Required work:
For the records that follow, please set down exactly the lines between the one holding "## **Types of Firewalls**" and the one holding "to that device.", inclusive, and only those.

Provided entries:
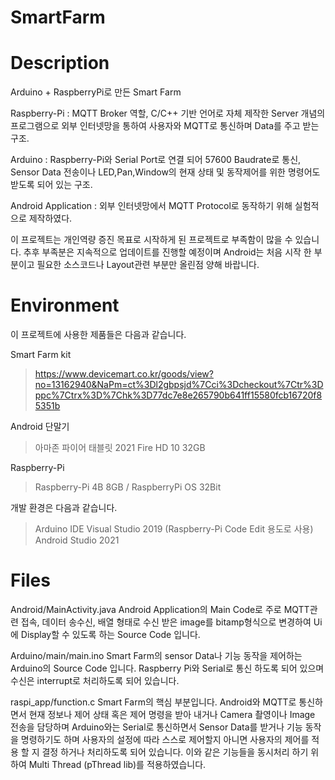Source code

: # SmartFarm

Description
===========

  Arduino + RaspberryPi로 만든 Smart Farm

  Raspberry-Pi : MQTT Broker 역할, C/C++ 기반 언어로 자체 제작한 Server 개념의 프로그램으로 외부 인터넷망을 통하여 사용자와 MQTT로 통신하며 Data를 주고 받는 구조.

  Arduino :  Raspberry-Pi와 Serial Port로 연결 되어 57600 Baudrate로 통신, Sensor Data 전송이나 LED,Pan,Window의 현재 상태 및 동작제어를 위한 명령어도 받도록 되어 있는 구조. 

  Android Application : 외부 인터넷망에서 MQTT Protocol로 동작하기 위해 실험적으로 제작하였다.

  이 프로젝트는 개인역량 증진 목표로 시작하게 된 프로젝트로 부족함이 많을 수 있습니다. 추후 부족분은 지속적으로 업데이트를 진행할 예정이며 Android는 처음 시작 한 부분이고 필요한 소스코드나 Layout관련 부분만 올린점 양해 바랍니다.

Environment
===========

  이 프로젝트에 사용한 제품들은 다음과 같습니다.
  
  Smart Farm kit
  > https://www.devicemart.co.kr/goods/view?no=13162940&NaPm=ct%3Dl2gbpsjd%7Cci%3Dcheckout%7Ctr%3Dppc%7Ctrx%3D%7Chk%3D77dc7e8e265790b641ff15580fcb16720f85351b
  
  Android 단말기
  > 아마존 파이어 태블릿 2021 Fire HD 10 32GB

  Raspberry-Pi
  > Raspberry-Pi 4B 8GB / RaspberryPi OS 32Bit
  
  개발 환경은 다음과 같습니다.
  > Arduino IDE
  > Visual Studio 2019 (Raspberry-Pi Code Edit 용도로 사용)
  > Android Studio 2021
  
Files  
=====
  
  Android/MainActivity.java
  Android Application의 Main Code로 주로 MQTT관련 접속, 데이터 송수신, 배열 형태로 수신 받은 image를 bitamp형식으로 변경하여 Ui에 Display할 수 있도록 하는 Source Code 입니다.
  
  Arduino/main/main.ino
  Smart Farm의 sensor Data나 기능 동작을 제어하는 Arduino의 Source Code 입니다. Raspberry Pi와 Serial로 통신 하도록 되어 있으며 수신은 interrupt로 처리하도록 되어 있습니다.
  
  raspi_app/function.c
  Smart Farm의 핵심 부분입니다. Android와 MQTT로 통신하면서 현재 정보나 제어 상태 혹은 제어 명령을 받아 내거나 Camera 촬영이나 Image 전송을 담당하며 Arduino와는 Serial로 통신하면서 Sensor Data를 받거나 기능 동작을 명령하기도 하며 사용자의 설정에 따라 스스로 제어할지 아니면 사용자의 제어를 적용 할 지 결정 하거나 처리하도록 되어 있습니다. 이와 같은 기능들을 동시처리 하기 위하여 Multi Thread (pThread lib)를 적용하였습니다.
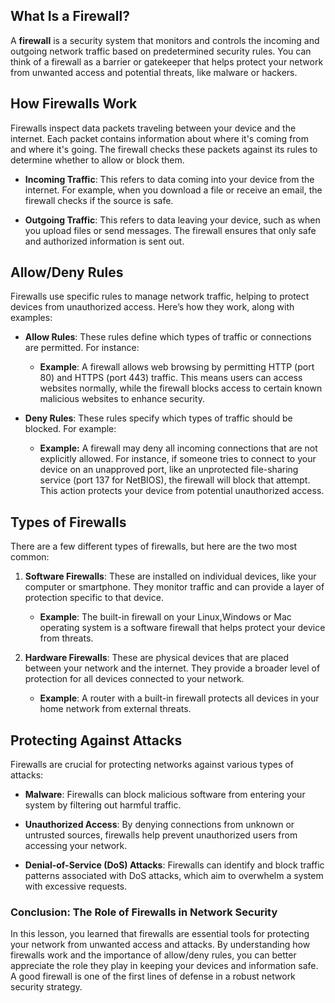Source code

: ## **What Is a Firewall?**

A **firewall** is a security system that monitors and controls the incoming and outgoing network traffic based on predetermined security rules. You can think of a firewall as a barrier or gatekeeper that helps protect your network from unwanted access and potential threats, like malware or hackers.

## **How Firewalls Work**

Firewalls inspect data packets traveling between your device and the internet. Each packet contains information about where it's coming from and where it's going. The firewall checks these packets against its rules to determine whether to allow or block them.

-   **Incoming Traffic**: This refers to data coming into your device from the internet. For example, when you download a file or receive an email, the firewall checks if the source is safe.
    
-   **Outgoing Traffic**: This refers to data leaving your device, such as when you upload files or send messages. The firewall ensures that only safe and authorized information is sent out.
    

## **Allow/Deny Rules**

Firewalls use specific rules to manage network traffic, helping to protect devices from unauthorized access. Here’s how they work, along with examples:

-   **Allow Rules**: These rules define which types of traffic or connections are permitted. For instance:
    
    -   **Example**: A firewall allows web browsing by permitting HTTP (port 80) and HTTPS (port 443) traffic. This means users can access websites normally, while the firewall blocks access to certain known malicious websites to enhance security.
        
-   **Deny Rules**: These rules specify which types of traffic should be blocked. For example:
    
    -   **Example:** A firewall may deny all incoming connections that are not explicitly allowed. For instance, if someone tries to connect to your device on an unapproved port, like an unprotected file-sharing service (port 137 for NetBIOS), the firewall will block that attempt. This action protects your device from potential unauthorized access.
        

 

## **Types of Firewalls**

There are a few different types of firewalls, but here are the two most common:

1.  **Software Firewalls**: These are installed on individual devices, like your computer or smartphone. They monitor traffic and can provide a layer of protection specific to that device.
    
    -   **Example**: The built-in firewall on your Linux,Windows or Mac operating system is a software firewall that helps protect your device from threats.
        
2.  **Hardware Firewalls**: These are physical devices that are placed between your network and the internet. They provide a broader level of protection for all devices connected to your network.
    
    -   **Example**: A router with a built-in firewall protects all devices in your home network from external threats.
        

## **Protecting Against Attacks**

Firewalls are crucial for protecting networks against various types of attacks:

-   **Malware**: Firewalls can block malicious software from entering your system by filtering out harmful traffic.
    
-   **Unauthorized Access**: By denying connections from unknown or untrusted sources, firewalls help prevent unauthorized users from accessing your network.
    
-   **Denial-of-Service (DoS) Attacks**: Firewalls can identify and block traffic patterns associated with DoS attacks, which aim to overwhelm a system with excessive requests.
    

### **Conclusion: The Role of Firewalls in Network Security**

In this lesson, you learned that firewalls are essential tools for protecting your network from unwanted access and attacks. By understanding how firewalls work and the importance of allow/deny rules, you can better appreciate the role they play in keeping your devices and information safe. A good firewall is one of the first lines of defense in a robust network security strategy.

<!--stackedit_data:
eyJoaXN0b3J5IjpbMTYyOTA1NzQ1XX0=
-->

Solution to the exercise:
## **Types of Firewalls**

There are a few different types of firewalls, but here are the two most common:

1.  **Software Firewalls**: These are installed on individual devices, like your computer or smartphone. They monitor traffic and can provide a layer of protection specific to that device.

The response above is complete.